Paganini, Monteverdi, Beethoven, Mozart and Telemann invested as much in their musical business as in their music itself and helped to shape the way the music industry worked at the time.
Traditionally, the independent artist has had to work on commercial issues to move from the shadows to the light and be recognized for his work.
What’s the difference? Well nowadays this entrepreneurial approach is not reserved for an elite.
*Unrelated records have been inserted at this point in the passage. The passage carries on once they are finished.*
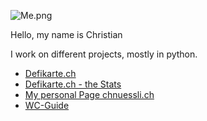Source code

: <!--
**chnuessli/chnuessli** is a ✨ _special_ ✨ repository because its `README.md` (this file) appears on your GitHub profile.

-->
![Me.png](me.png)

Hello, my name is Christian

I work on different projects, mostly in python.

- [Defikarte.ch](https://defikarte.ch)
- [Defikarte.ch - the Stats](https://stats.defikarte.ch)
- [My personal Page chnuessli.ch](https://chnuessli.ch/)
- [WC-Guide](https://wc-guide.com)

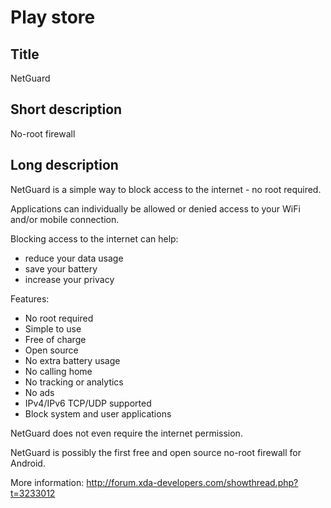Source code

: Play store
==========

Title
-----
NetGuard


Short description
-----------------
No-root firewall


Long description
----------------
NetGuard is a simple way to block access to the internet - no root required.

Applications can individually be allowed or denied access to your WiFi and/or mobile connection.

Blocking access to the internet can help:

- reduce your data usage
- save your battery
- increase your privacy

Features:

- No root required
- Simple to use
- Free of charge
- Open source
- No extra battery usage
- No calling home
- No tracking or analytics
- No ads
- IPv4/IPv6 TCP/UDP supported
- Block system and user applications

NetGuard does not even require the internet permission.

NetGuard is possibly the first free and open source no-root firewall for Android.

More information:
http://forum.xda-developers.com/showthread.php?t=3233012
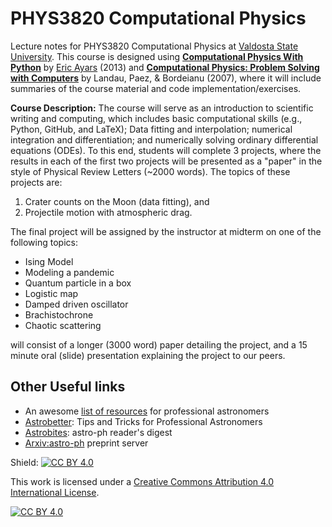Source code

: # PHYS3820 Computational Physics

Lecture notes for PHYS3820 Computational Physics at [Valdosta State University](https://www.valdosta.edu/phy/).  This course is designed using [**Computational Physics
With Python**](https://belglas.files.wordpress.com/2018/03/cpwp.pdf) by [Eric Ayars](https://www.csuchico.edu/physics/people/faculty/eric-ayars.shtml) (2013) and [**Computational Physics: Problem Solving with Computers**](https://www.google.com/books/edition/_/RBg-vgAACAAJ?hl) by Landau, Paez, & Bordeianu (2007), where it will include summaries of the course material and code implementation/exercises.

**Course Description:** The course will serve as an introduction to scientific writing and computing, which includes basic computational skills (e.g., Python, GitHub, and LaTeX); Data fitting and interpolation; numerical integration and differentiation; and numerically solving ordinary differential equations (ODEs).  To this end, students will complete 3 projects, where the results in each of the first two projects will be presented as a "paper" in the style of Physical Review Letters (~2000 words).  The topics of these projects are:

1. Crater counts on the Moon (data fitting), and
2. Projectile motion with atmospheric drag.

The final project will be assigned by the instructor at midterm on one of the following topics:

- Ising Model
- Modeling a pandemic
- Quantum particle in a box
- Logistic map
- Damped driven oscillator
- Brachistochrone
- Chaotic scattering

will consist of a longer (3000 word) paper detailing the project, and a 15 minute oral (slide) presentation explaining the project to our peers.

## Other Useful links
- An awesome [list of resources](https://github.com/jonathansick/awesome-astronomy) for professional astronomers 
- [Astrobetter](https://www.astrobetter.com/): Tips and Tricks for Professional Astronomers 
- [Astrobites](https://astrobites.org/): astro-ph reader's digest 
- [Arxiv:astro-ph](https://arxiv.org/archive/astro-ph) preprint server 

Shield: [![CC BY 4.0][cc-by-shield]][cc-by]

This work is licensed under a
[Creative Commons Attribution 4.0 International License][cc-by].

[![CC BY 4.0][cc-by-image]][cc-by]

[cc-by]: http://creativecommons.org/licenses/by/4.0/
[cc-by-image]: https://i.creativecommons.org/l/by/4.0/88x31.png
[cc-by-shield]: https://img.shields.io/badge/License-CC%20BY%204.0-lightgrey.svg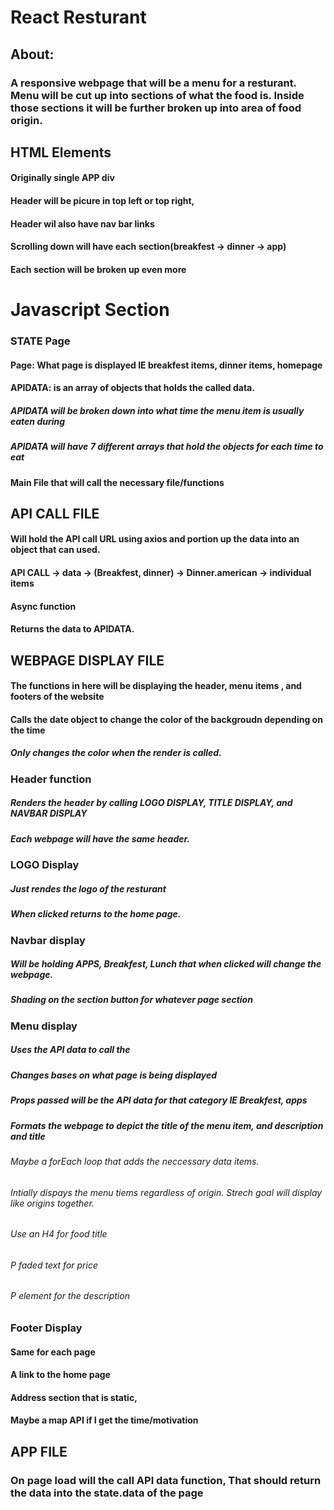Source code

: # React Resturant
## About: 
### A responsive webpage that will be a menu for a resturant. Menu will be cut up into sections of what the food is. Inside those sections it will be further broken up into area of food origin.

## HTML Elements
#### Originally single APP div
#### Header will be picure in top left or top right,
#### Header wil also have nav bar links 
#### Scrolling down will have each section(breakfest -> dinner -> app)
#### Each section will be broken up even more

# Javascript Section
### STATE Page
#### Page: What page is displayed IE breakfest items, dinner items, homepage
#### APIDATA: is an array of objects that holds the called data. 
##### APIDATA will be broken down into what time the menu item is usually eaten during
##### APIDATA will have 7 different arrays that hold the objects for each time to eat
#### Main File that will call the necessary file/functions 

## API CALL FILE
#### Will hold the API call URL using axios and portion up the data into an object that can used.
#### API CALL -> data -> (Breakfest, dinner) -> Dinner.american -> individual items
#### Async function
#### Returns the data to APIDATA. 

## WEBPAGE DISPLAY FILE
#### The functions in here will be displaying the header, menu items , and footers of the website
#### Calls the date object to change the color of the backgroudn depending on the time
##### Only changes the color when the render is called. 

### Header function
##### Renders the header by calling LOGO DISPLAY, TITLE DISPLAY, and NAVBAR DISPLAY
##### Each webpage will have the same header.

### LOGO Display
##### Just rendes the logo of the resturant
##### When clicked returns to the home page.

### Navbar display
##### Will be holding APPS, Breakfest, Lunch that when clicked will change the webpage.
##### Shading on the section button for whatever page section 

### Menu display
##### Uses the API data to call the 
##### Changes bases on what page is being displayed
##### Props passed will be the API data for that category IE Breakfest, apps
##### Formats the webpage to depict the title of the menu item, and description and title
###### Maybe a forEach loop that adds the neccessary data items. 
###### Intially dispays the menu tiems regardless of origin. Strech goal will display like origins together. 
###### Use an H4 for food title
###### P faded text for price
###### P element for the description 

### Footer Display
#### Same for each page
#### A link to the home page
#### Address section that is static, 
#### Maybe a map API if I get the time/motivation

## APP FILE
### On page load will the call API data function, That should return the data into the state.data of the page
###
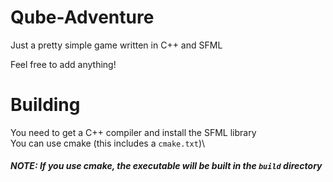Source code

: # Qube-Adventure
Just a pretty simple game written in C++ and SFML

Feel free to add anything!

# Building
You need to get a C++ compiler and install the SFML library\
You can use cmake (this includes a `cmake.txt`)\
###### **NOTE: If you use cmake, the executable will be built in the `build` directory**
It is up to everyone to choose between art (as an amateur) in parallel with a classical profession or art as a business (like a Musicpreneur).
Nevertheless, as entrepreneurship becomes more popular, there is a change in the perception of art and the artist.
In 2015, the American cultural magazine The Atlantic went so far as to state that “the artist has died” for the benefit of “the birth of the creative entrepreneur”. And who could still question that?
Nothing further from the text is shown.